Dans la ville de Chapecó, au sud du Brésil, surnommée la capitale nationale des abattoirs, les travailleurs de l'industrie de la viande sont soumis à une pression constante. « Les entreprises voudraient qu'on soit des robots », témoigne un ouvrier, résumant le sentiment général. Les cadences infernales imposées par les géants de l'agroalimentaire poussent les employés à leurs limites physiques et psychologiques.

Des conditions de travail dégradées

Les abattoirs de Chapecó emploient des milliers de personnes, souvent issues des régions les plus pauvres du pays. Les journées de travail peuvent durer jusqu'à 12 heures, avec des pauses minimales.
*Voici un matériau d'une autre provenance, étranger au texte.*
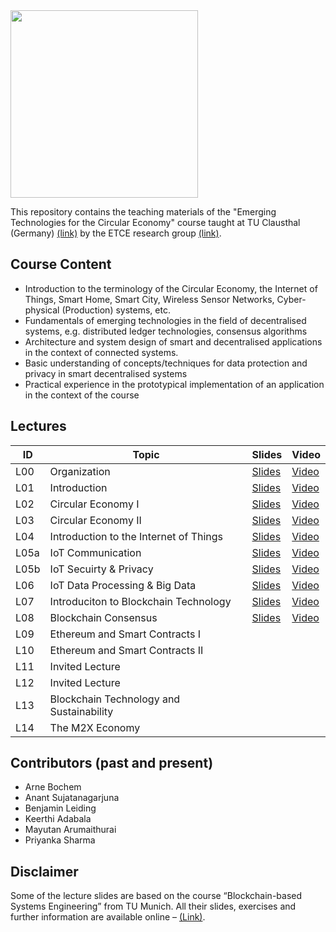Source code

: <img src="https://www.presse.tu-clausthal.de/fileadmin/Presse/images/Corporate_Design/Logo/Logo_TUC_en_CMYK.jpg" width="300">

This repository contains the teaching materials of the "Emerging Technologies for the Circular Economy" course taught at TU Clausthal (Germany) [(link)](https://www.isse.tu-clausthal.de/en/) by the ETCE research group [(link)](https://etce-lab.com).

## Course Content

- Introduction to the terminology of the Circular Economy, the Internet of Things, Smart Home, Smart City, Wireless Sensor Networks, Cyber-physical (Production) systems, etc.
- Fundamentals of emerging technologies in the field of decentralised systems, e.g. distributed ledger technologies, consensus algorithms
- Architecture and system design of smart and decentralised applications in the context of connected systems.
- Basic understanding of concepts/techniques for data protection and privacy in smart decentralised systems
- Practical experience in the prototypical implementation of an application in the context of the course

## Lectures

| ID  | Topic                                   | Slides                                                | Video                                                                                                                      |
|-----|-----------------------------------------|-------------------------------------------------------|----------------------------------------------------------------------------------------------------------------------------|
| L00 | Organization                            | [Slides](ETCE-L00-Organization.pdf)                   | [Video](https://video.tu-clausthal.de/vorlesung/emerging-technologies-for-the-circular-economy-ss22_1268.html) |
| L01 | Introduction                            | [Slides](ETCE-L01-Introduction.pdf)                   | [Video](https://video.tu-clausthal.de/vorlesung/emerging-technologies-for-the-circular-economy-ss22_1268.html) |
| L02 | Circular Economy I                      | [Slides](ETCE-L02-Circular-Economy-I.pdf)             | [Video](https://video.tu-clausthal.de/vorlesung/emerging-technologies-for-the-circular-economy-ss22_1268.html) |
| L03 | Circular Economy II                     | [Slides](ETCE-L03-Circular-Economy-II.pdf)            | [Video](https://video.tu-clausthal.de/vorlesung/emerging-technologies-for-the-circular-economy-ss22_1268.html) |
| L04 | Introduction to the Internet of Things  | [Slides](ETCE-L04-Introduction-to-the-IoT.pdf)        | [Video](https://video.tu-clausthal.de/vorlesung/emerging-technologies-for-the-circular-economy-ss22_1268.html) |
| L05a| IoT Communication                       | [Slides](ETCE-L05a-IoT-Communications.pdf)            | [Video](https://video.tu-clausthal.de/vorlesung/emerging-technologies-for-the-circular-economy-ss22_1268.html) |
| L05b| IoT Secuirty & Privacy                  | [Slides](ETCE-L05b-IoT-Security-and-Privacy.pdf)      | [Video](https://video.tu-clausthal.de/vorlesung/emerging-technologies-for-the-circular-economy-ss22_1268.html) |
| L06 | IoT Data Processing & Big Data          | [Slides](ETCE-L06-IoT-Data-Processing-and-BigData.pdf)| [Video](https://video.tu-clausthal.de/vorlesung/emerging-technologies-for-the-circular-economy-ss22_1268.html)|
| L07 | Introduciton to Blockchain Technology   | [Slides](ETCE-L07-BC1--Introduction-to-Blockchain-Technology.pdf) | [Video](https://video.tu-clausthal.de/vorlesung/emerging-technologies-for-the-circular-economy-ss22_1268.html)|
| L08 | Blockchain Consensus                    | [Slides](ETCE-L08-BC2--Consensus.pdf) 	        | [Video](https://video.tu-clausthal.de/vorlesung/emerging-technologies-for-the-circular-economy-ss22_1268.html)|
| L09 | Ethereum and Smart Contracts I          |                                                       | |
| L10 | Ethereum and Smart Contracts II         |                                                       | |
| L11 | Invited Lecture                         |                                                       | |
| L12 | Invited Lecture                         |                                                       | |
| L13 | Blockchain Technology and Sustainability|                                                       | |
| L14 | The M2X Economy                         |                                                       | |

## Contributors (past and present)
- Arne Bochem
- Anant Sujatanagarjuna
- Benjamin Leiding
- Keerthi Adabala
- Mayutan Arumaithurai
- Priyanka Sharma

## Disclaimer

Some of the lecture slides are based on the course “Blockchain-based Systems Engineering” from TU Munich. All their slides, exercises and further information are available online – [(Link)](https://github.com/sebischair/bbse).
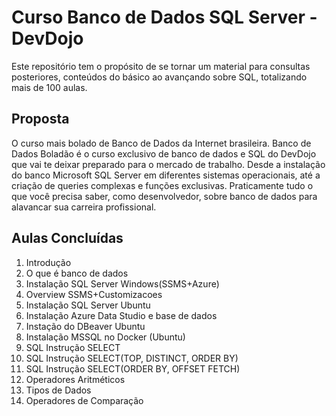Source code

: # Curso Banco de Dados SQL Server - DevDojo
Este repositório tem o propósito de se tornar um material para consultas posteriores, conteúdos do básico ao avançando sobre SQL, totalizando mais de 100 aulas.

## Proposta
O curso mais bolado de Banco de Dados da Internet brasileira. 
Banco de Dados Boladão é o curso exclusivo de banco de dados e SQL do DevDojo que vai te deixar preparado para o mercado de trabalho.
Desde a instalação do banco Microsoft SQL Server em diferentes sistemas operacionais, 
até a criação de queries complexas e funções exclusivas. Praticamente tudo o que você precisa saber, como desenvolvedor, sobre banco de dados para alavancar sua carreira profissional.

## Aulas Concluídas

1. Introdução
2. O que é banco de dados
3. Instalação SQL Server Windows(SSMS+Azure)
4. Overview SSMS+Customizacoes
5. Instalação SQL Server Ubuntu
6. Instalação Azure Data Studio e base de dados
7. Instação do DBeaver Ubuntu
8. Instalação MSSQL no Docker (Ubuntu)
9. SQL Instrução SELECT
10. SQL Instrução SELECT(TOP, DISTINCT, ORDER BY)
11. SQL Instrução SELECT(ORDER BY, OFFSET FETCH)
12. Operadores Aritméticos
13. Tipos de Dados
14. Operadores de Comparação

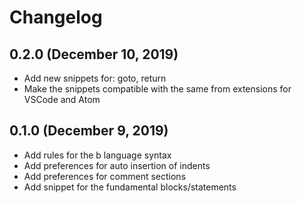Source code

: # Changelog

## 0.2.0 (December 10, 2019)

- Add new snippets for: goto, return
- Make the snippets compatible with the same from extensions for VSCode and Atom

## 0.1.0 (December 9, 2019)

- Add rules for the b language syntax
- Add preferences for auto insertion of indents
- Add preferences for comment sections
- Add snippet for the fundamental blocks/statements
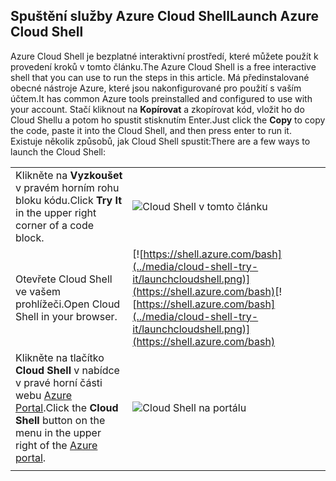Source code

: 
## <a name="launch-azure-cloud-shell"></a><span data-ttu-id="d6fb4-101">Spuštění služby Azure Cloud Shell</span><span class="sxs-lookup"><span data-stu-id="d6fb4-101">Launch Azure Cloud Shell</span></span>

<span data-ttu-id="d6fb4-102">Azure Cloud Shell je bezplatné interaktivní prostředí, které můžete použít k provedení kroků v tomto článku.</span><span class="sxs-lookup"><span data-stu-id="d6fb4-102">The Azure Cloud Shell is a free interactive shell that you can use to run the steps in this article.</span></span> <span data-ttu-id="d6fb4-103">Má předinstalované obecné nástroje Azure, které jsou nakonfigurované pro použití s vaším účtem.</span><span class="sxs-lookup"><span data-stu-id="d6fb4-103">It has common Azure tools preinstalled and configured to use with your account.</span></span> <span data-ttu-id="d6fb4-104">Stačí kliknout na **Kopírovat** a zkopírovat kód, vložit ho do Cloud Shellu a potom ho spustit stisknutím Enter.</span><span class="sxs-lookup"><span data-stu-id="d6fb4-104">Just click the **Copy** to copy the code, paste it into the Cloud Shell, and then press enter to run it.</span></span>  <span data-ttu-id="d6fb4-105">Existuje několik způsobů, jak Cloud Shell spustit:</span><span class="sxs-lookup"><span data-stu-id="d6fb4-105">There are a few ways to launch the Cloud Shell:</span></span>

|  |   |
|-----------------------------------------------|---|
| <span data-ttu-id="d6fb4-106">Klikněte na **Vyzkoušet** v pravém horním rohu bloku kódu.</span><span class="sxs-lookup"><span data-stu-id="d6fb4-106">Click **Try It** in the upper right corner of a code block.</span></span> | ![Cloud Shell v tomto článku](../media/cloud-shell-try-it/cli-try-it.png) |
| <span data-ttu-id="d6fb4-108">Otevřete Cloud Shell ve vašem prohlížeči.</span><span class="sxs-lookup"><span data-stu-id="d6fb4-108">Open Cloud Shell in your browser.</span></span> | <span data-ttu-id="d6fb4-109">[![https://shell.azure.com/bash](../media/cloud-shell-try-it/launchcloudshell.png)](https://shell.azure.com/bash)</span><span class="sxs-lookup"><span data-stu-id="d6fb4-109">[![https://shell.azure.com/bash](../media/cloud-shell-try-it/launchcloudshell.png)](https://shell.azure.com/bash)</span></span> |
| <span data-ttu-id="d6fb4-110">Klikněte na tlačítko **Cloud Shell** v nabídce v pravé horní části webu [Azure Portal](https://portal.azure.com).</span><span class="sxs-lookup"><span data-stu-id="d6fb4-110">Click the **Cloud Shell** button on the menu in the upper right of the [Azure portal](https://portal.azure.com).</span></span> |    ![Cloud Shell na portálu](../media/cloud-shell-try-it/cloud-shell-menu.png) |
|  |  |

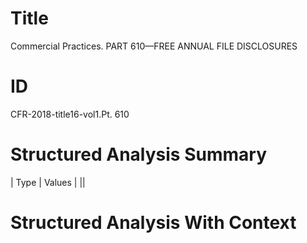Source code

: # Title

 Commercial Practices. PART 610—FREE ANNUAL FILE DISCLOSURES


# ID

 CFR-2018-title16-vol1.Pt. 610


# Structured Analysis Summary

| Type   | Values   |
||


# Structured Analysis With Context

 


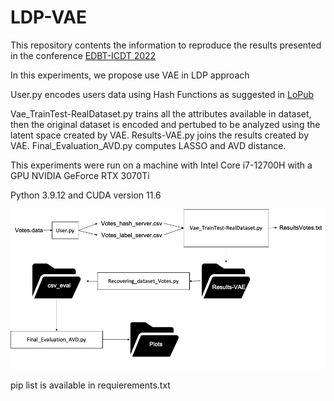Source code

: # LDP-VAE
This repository contents the information to reproduce the results presented in the conference [EDBT-ICDT 2022](http://edbticdt2023.cs.uoi.gr/)

In this experiments, we propose use VAE in LDP approach

User.py encodes users data using Hash Functions as suggested in [LoPub](https://ieeexplore.ieee.org/document/8306916)

Vae_TrainTest-RealDataset.py trains all the attributes available in dataset, then the original dataset is encoded and pertubed
  to be analyzed using the latent space created by VAE.
Results-VAE.py joins the results created by VAE.
Final_Evaluation_AVD.py computes LASSO and AVD distance.


This experiments were run on a machine with Intel Core i7-12700H with a GPU NVIDIA GeForce RTX 3070Ti

Python 3.9.12 and CUDA version 11.6

![Semantic description of image](Blockdiagram.jpg)


pip list is available in requierements.txt
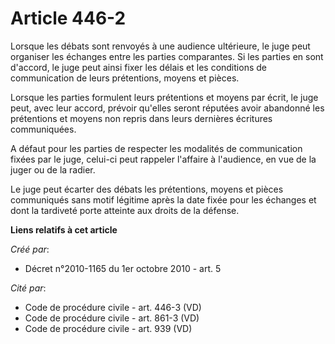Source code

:# Article 446-2

Lorsque les débats sont renvoyés à une audience ultérieure, le juge peut organiser les échanges entre les parties
comparantes. Si les parties en sont d'accord, le juge peut ainsi fixer les délais et les conditions de communication de leurs
prétentions, moyens et pièces.

Lorsque les parties formulent leurs prétentions et moyens par écrit, le juge peut, avec leur accord, prévoir qu'elles seront
réputées avoir abandonné les prétentions et moyens non repris dans leurs dernières écritures communiquées.

A défaut pour les parties de respecter les modalités de communication fixées par le juge, celui-ci peut rappeler l'affaire à
l'audience, en vue de la juger ou de la radier.

Le juge peut écarter des débats les prétentions, moyens et pièces communiqués sans motif légitime après la date fixée pour
les échanges et dont la tardiveté porte atteinte aux droits de la défense.

**Liens relatifs à cet article**

_Créé par_:

  - Décret n°2010-1165 du 1er octobre 2010 - art. 5

_Cité par_:

  - Code de procédure civile - art. 446-3 (VD)
  - Code de procédure civile - art. 861-3 (VD)
  - Code de procédure civile - art. 939 (VD)

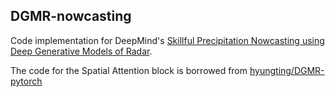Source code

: ## DGMR-nowcasting
Code implementation for DeepMind's [Skillful Precipitation Nowcasting using Deep Generative Models of Radar](https://arxiv.org/abs/2104.00954).

The code for the Spatial Attention block is borrowed from [hyungting/DGMR-pytorch](https://github.com/hyungting/DGMR-pytorch/blob/master/DGMR/dgmr_layers/LatentStack.py#L9)

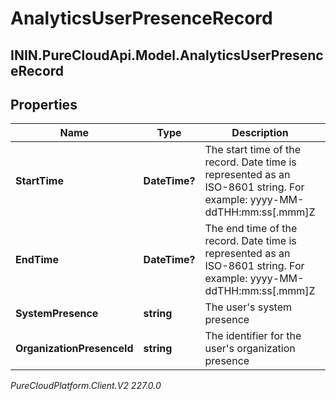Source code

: # AnalyticsUserPresenceRecord

## ININ.PureCloudApi.Model.AnalyticsUserPresenceRecord

## Properties

|Name | Type | Description | Notes|
|------------ | ------------- | ------------- | -------------|
| **StartTime** | **DateTime?** | The start time of the record. Date time is represented as an ISO-8601 string. For example: yyyy-MM-ddTHH:mm:ss[.mmm]Z | [optional] |
| **EndTime** | **DateTime?** | The end time of the record. Date time is represented as an ISO-8601 string. For example: yyyy-MM-ddTHH:mm:ss[.mmm]Z | [optional] |
| **SystemPresence** | **string** | The user&#39;s system presence | [optional] |
| **OrganizationPresenceId** | **string** | The identifier for the user&#39;s organization presence | [optional] |



_PureCloudPlatform.Client.V2 227.0.0_
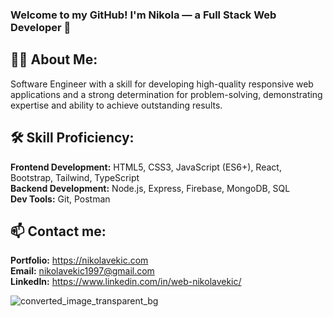 ### Welcome to my GitHub! I'm Nikola — a Full Stack Web Developer 👋

## 👩‍💻 About Me:
Software Engineer with a skill for developing high-quality responsive web applications and a strong determination for problem-solving, demonstrating expertise and ability to achieve outstanding results.

## 🛠️ Skill Proficiency:
**Frontend Development:** HTML5, CSS3, JavaScript (ES6+), React, Bootstrap, Tailwind, TypeScript <br />
**Backend Development:** Node.js, Express, Firebase, MongoDB, SQL <br />
**Dev Tools:** Git, Postman <br />

## 📫 Contact me:
**Portfolio:** https://nikolavekic.com <br />
**Email:** nikolavekic1997@gmail.com <br />
**LinkedIn:** https://www.linkedin.com/in/web-nikolavekic/ <br />


![converted_image_transparent_bg](https://github.com/NikolaVekic/NikolaVekic/assets/55920607/3d168a1c-4ec9-46e7-9019-32f94d56f702)



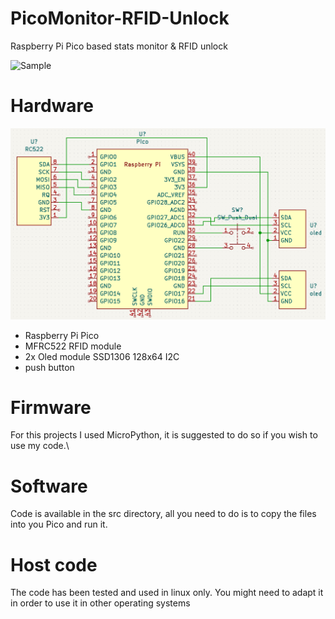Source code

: # PicoMonitor-RFID-Unlock
Raspberry Pi Pico based stats monitor &amp; RFID unlock

![Sample](https://github.com/cpy-dev/PicoMonitor-RFID-Unlock/blob/main/sample.png)

# Hardware
![Scheme](https://github.com/cpy-dev/PicoMonitor-RFID-Unlock/blob/main/scheme.png)

- Raspberry Pi Pico
- MFRC522 RFID module 
- 2x Oled module SSD1306 128x64 I2C
- push button

# Firmware
For this projects I used MicroPython, it is suggested to do so if you wish to use my code.\

# Software
Code is available in the src directory, all you need to do is to copy the files into you Pico and run it.

# Host code
The code has been tested and used in linux only. You might need to adapt it in order to use it in other operating systems
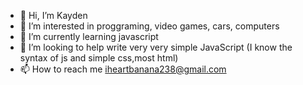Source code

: - 👋 Hi, I’m Kayden
- 👀 I’m interested in proggraming, video games, cars, computers
- 🌱 I’m currently learning javascript
- 💞️ I’m looking to help write very very simple JavaScript (I know the syntax of js and simple css,most html)
- 📫 How to reach me iheartbanana238@gmail.com

<!---
jhon-cena77/jhon-cena77 is a ✨ special ✨ repository because its `README.md` (this file) appears on your GitHub profile.
You can click the Preview link to take a look at your changes.
--->
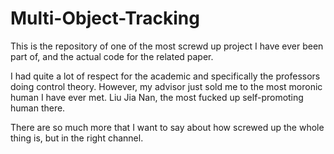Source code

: # Multi-Object-Tracking

This is the repository of one of the most screwd up project I have ever been part of, and the actual code for the related paper. 

I had quite a lot of respect for the academic and specifically the professors doing control theory. However, my advisor just sold me to the most moronic human I have ever met. Liu Jia Nan, the most fucked up self-promoting human there. 

There are so much more that I want to say about how screwed up the whole thing is, but in the right channel. 
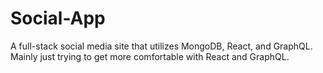 # Social-App

A full-stack social media site that utilizes MongoDB, React, and GraphQL.
Mainly just trying to get more comfortable with React and GraphQL.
Les gestes répétitifs, la manipulation de carcasses lourdes et l'utilisation de couteaux tranchants entraînent un nombre élevé d'accidents du travail. « Nous avons des collègues qui se sont coupés les doigts ou qui souffrent de tendinites chroniques », raconte un syndicaliste.

La pression sur les cadences

Pour répondre à la demande mondiale de viande, les entreprises augmentent constamment les objectifs de production. Les ouvriers doivent abattre et découper un nombre toujours plus grand d'animaux par heure. Ceux qui ne suivent pas le rythme sont sanctionnés ou licenciés. « On nous menace de nous remplacer par des machines si on se plaint », confie une employée.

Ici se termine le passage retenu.